Но лектор умен. Он только очень молод, но резко умен и резко талантлив. Он высказал действительно новую мысль, что кинематограф, который теперь показывает свои чудеса в каждой грязной улице, показывает их в лачугах, в сараях, за 20-копеечную плату, является в сущности целою литературою, где только не рассказываются, а показываются сложные фабулы, целые истории, где картинки имеют свои темы и свое поучение.
«Целая самостоятельная литература», — и вы, конечно, соглашаясь, удивляетесь уму и меткости лектора, который заметил то, чего никто не замечал. «Это литература и она достойна изучения», — заключает лектор, и вы снова соглашаетесь и удивляетесь, как вам в 50 лет не пришло на ум того, что пришло на ум этому молодому человеку приблизительно в 28–29 лет, ибо он даже без бороды и, по-видимому, не бреется, — совсем юный.

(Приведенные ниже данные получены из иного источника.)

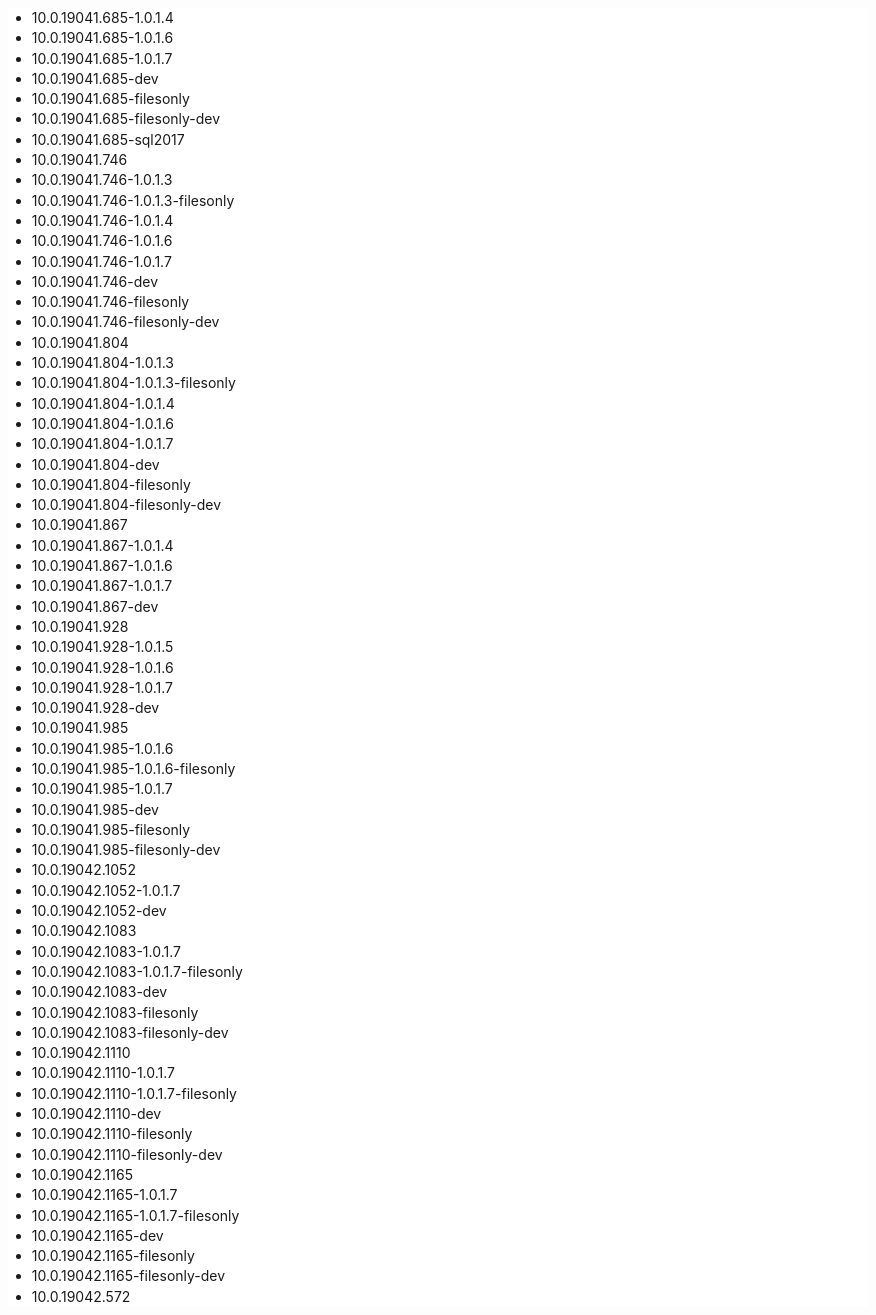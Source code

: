 - 10.0.19041.685-1.0.1.4
- 10.0.19041.685-1.0.1.6
- 10.0.19041.685-1.0.1.7
- 10.0.19041.685-dev
- 10.0.19041.685-filesonly
- 10.0.19041.685-filesonly-dev
- 10.0.19041.685-sql2017
- 10.0.19041.746
- 10.0.19041.746-1.0.1.3
- 10.0.19041.746-1.0.1.3-filesonly
- 10.0.19041.746-1.0.1.4
- 10.0.19041.746-1.0.1.6
- 10.0.19041.746-1.0.1.7
- 10.0.19041.746-dev
- 10.0.19041.746-filesonly
- 10.0.19041.746-filesonly-dev
- 10.0.19041.804
- 10.0.19041.804-1.0.1.3
- 10.0.19041.804-1.0.1.3-filesonly
- 10.0.19041.804-1.0.1.4
- 10.0.19041.804-1.0.1.6
- 10.0.19041.804-1.0.1.7
- 10.0.19041.804-dev
- 10.0.19041.804-filesonly
- 10.0.19041.804-filesonly-dev
- 10.0.19041.867
- 10.0.19041.867-1.0.1.4
- 10.0.19041.867-1.0.1.6
- 10.0.19041.867-1.0.1.7
- 10.0.19041.867-dev
- 10.0.19041.928
- 10.0.19041.928-1.0.1.5
- 10.0.19041.928-1.0.1.6
- 10.0.19041.928-1.0.1.7
- 10.0.19041.928-dev
- 10.0.19041.985
- 10.0.19041.985-1.0.1.6
- 10.0.19041.985-1.0.1.6-filesonly
- 10.0.19041.985-1.0.1.7
- 10.0.19041.985-dev
- 10.0.19041.985-filesonly
- 10.0.19041.985-filesonly-dev
- 10.0.19042.1052
- 10.0.19042.1052-1.0.1.7
- 10.0.19042.1052-dev
- 10.0.19042.1083
- 10.0.19042.1083-1.0.1.7
- 10.0.19042.1083-1.0.1.7-filesonly
- 10.0.19042.1083-dev
- 10.0.19042.1083-filesonly
- 10.0.19042.1083-filesonly-dev
- 10.0.19042.1110
- 10.0.19042.1110-1.0.1.7
- 10.0.19042.1110-1.0.1.7-filesonly
- 10.0.19042.1110-dev
- 10.0.19042.1110-filesonly
- 10.0.19042.1110-filesonly-dev
- 10.0.19042.1165
- 10.0.19042.1165-1.0.1.7
- 10.0.19042.1165-1.0.1.7-filesonly
- 10.0.19042.1165-dev
- 10.0.19042.1165-filesonly
- 10.0.19042.1165-filesonly-dev
- 10.0.19042.572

Лектор исчисляет сюжеты кинематографа, — действительно один пошлее другого. Он сводит вас на дно моря, — показывает чудеса морского дна, но вот одна раковина раскрывается там, и из нее выходит кокетка в лиловом. Показывает что-то из звездного мира, и опять кокотка, только в розовом. То есть это не лектор показывает, а кинематограф, а лектор только сочно и красочно рассказывает. Но лед и пламя опять сменяются. «И вот, господа, — гремит Чуковекий-Саванаролла, — техника дала человеку средство представить небо и преисподнюю, море и звезды, и человек ничего не нашел здесь интереснее кокотки».
Поразительно и верно.
«Кто это все смотрит. Дикари, выродки…» Речь гремит дальше, и вы слышите то, что может быть, в горьких думах уже десяток лет шепчете себе: «Это публика кинематографа, которая потрясается от смеха, глядя на бег тещ, — что она бы почувствовала, если бы сам Христос вторично пришел бы на землю и стал произносить все те же чудные слова…»
Верно.
Публика кинематографа поглотила все, растворила все. Так поглотила она на ваших глазах Ницше. Теперь какой-нибудь захолустный секретарь управы, поднося рюмку ко рту цитирует: «Так говорит Заратустра».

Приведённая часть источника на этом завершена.